▸ **ACTION ITEM**
Return only these lines, exactly: the one containing "## Notas Adicionales" and every line after it in the listing.

▸ **DATASET EXTRACT**
= = = = =

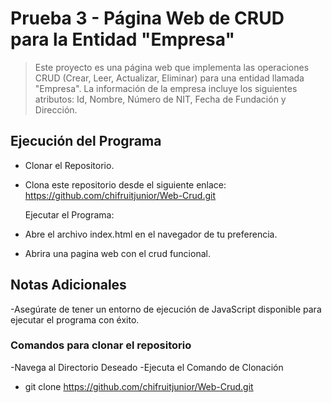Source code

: <a name="readme-top"></a>

# Prueba 3 - Página Web de CRUD para la Entidad "Empresa"

> Este proyecto es una página web que implementa las operaciones CRUD (Crear, Leer, Actualizar, Eliminar) para una entidad llamada "Empresa". La información de la empresa incluye los siguientes atributos: Id, Nombre, Número de NIT, Fecha de Fundación y Dirección.

## Ejecución del Programa
- Clonar el Repositorio.

- Clona este repositorio desde el siguiente enlace: https://github.com/chifruitjunior/Web-Crud.git

  Ejecutar el Programa:

- Abre el archivo index.html en el navegador de tu preferencia.

- Abrira una pagina web con el crud funcional.


## Notas Adicionales
-Asegúrate de tener un entorno de ejecución de JavaScript disponible para ejecutar el programa con éxito.

### Comandos para clonar el repositorio
-Navega al Directorio Deseado
-Ejecuta el Comando de Clonación
- git clone https://github.com/chifruitjunior/Web-Crud.git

= = = = =

▸ **RESPONSE FOR THIS EXERCISE**
## Notas Adicionales
-Asegúrate de tener un entorno de ejecución de JavaScript disponible para ejecutar el programa con éxito.

### Comandos para clonar el repositorio
-Navega al Directorio Deseado
-Ejecuta el Comando de Clonación
- git clone https://github.com/chifruitjunior/Web-Crud.git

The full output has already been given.